Of the latest Internet offerings, engineering services
are hitting a new high.

BY DIANE TROMMER

 

hile many have struggled to place a dollar value on information offered online, Mike Schultz, CEO of QuestLink Technology Inc. (Austin, Tex.) pegs it somewhere in the vicinity of $250 billion. Why? That is the amount of annual purchases over which electronic industry design engineers have brand and model control, he said.

Although most of the early online players have tested the business- to-business (B2B) waters with the relatively low-risk trade of excess and spot market goods, QuestLink is among the select few in the electronics space that are betting that the real pot of gold at the end of the B2B rainbow will come not to those who focus on transactions, but to those who facilitate the flow of information and collaboration throughout the design process.

 
Mike Schultz, CEO QuestLink
Technology Inc.

"We can add the most value and make the greatest contribution to our users at the front end of the process," said Schultz. "It’s all about time-to-market - not price." He estimates that up to 35% of the design process is spent gathering and assimilating information necessary for the design of a new product.

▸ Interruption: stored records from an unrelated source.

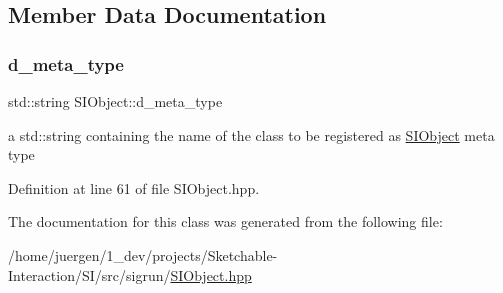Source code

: \subsection{Member Data Documentation}
\mbox{\label{class_s_i_object_ad7e84d405cf54a7d13a37bfaa61f5d98}} 
\subsubsection{\texorpdfstring{d\_meta\_type}{d\_meta\_type}}
{\footnotesize\ttfamily std\+::string S\+I\+Object\+::d\+\_\+meta\+\_\+type\hspace{0.3cm}{\ttfamily [protected]}}



a std\+::string containing the name of the class to be registered as \mbox{\hyperlink{class_s_i_object}{S\+I\+Object}} meta type 



Definition at line 61 of file S\+I\+Object.\+hpp.



The documentation for this class was generated from the following file\+:\begin{DoxyCompactItemize}
\item 
/home/juergen/1\+\_\+dev/projects/\+Sketchable-\/\+Interaction/\+S\+I/src/sigrun/\mbox{\hyperlink{_s_i_object_8hpp}{S\+I\+Object.\+hpp}}\end{DoxyCompactItemize}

Jon Ekoniak, senior analyst with usbancorp Piper Jaffrey (Minneapolis, Minn.) believes that the opportunities for improving business processes through the use of the Net go far beyond gaining a few margin points on the sale of excess inventory.

"Companies focus on the wrong aspect of electronic commerce," said Ekoniak. "The problem is that the transaction, or how you get paid, is what is viewed as the Holy Grail of electronic commerce - not necessarily solving the problems of the industry."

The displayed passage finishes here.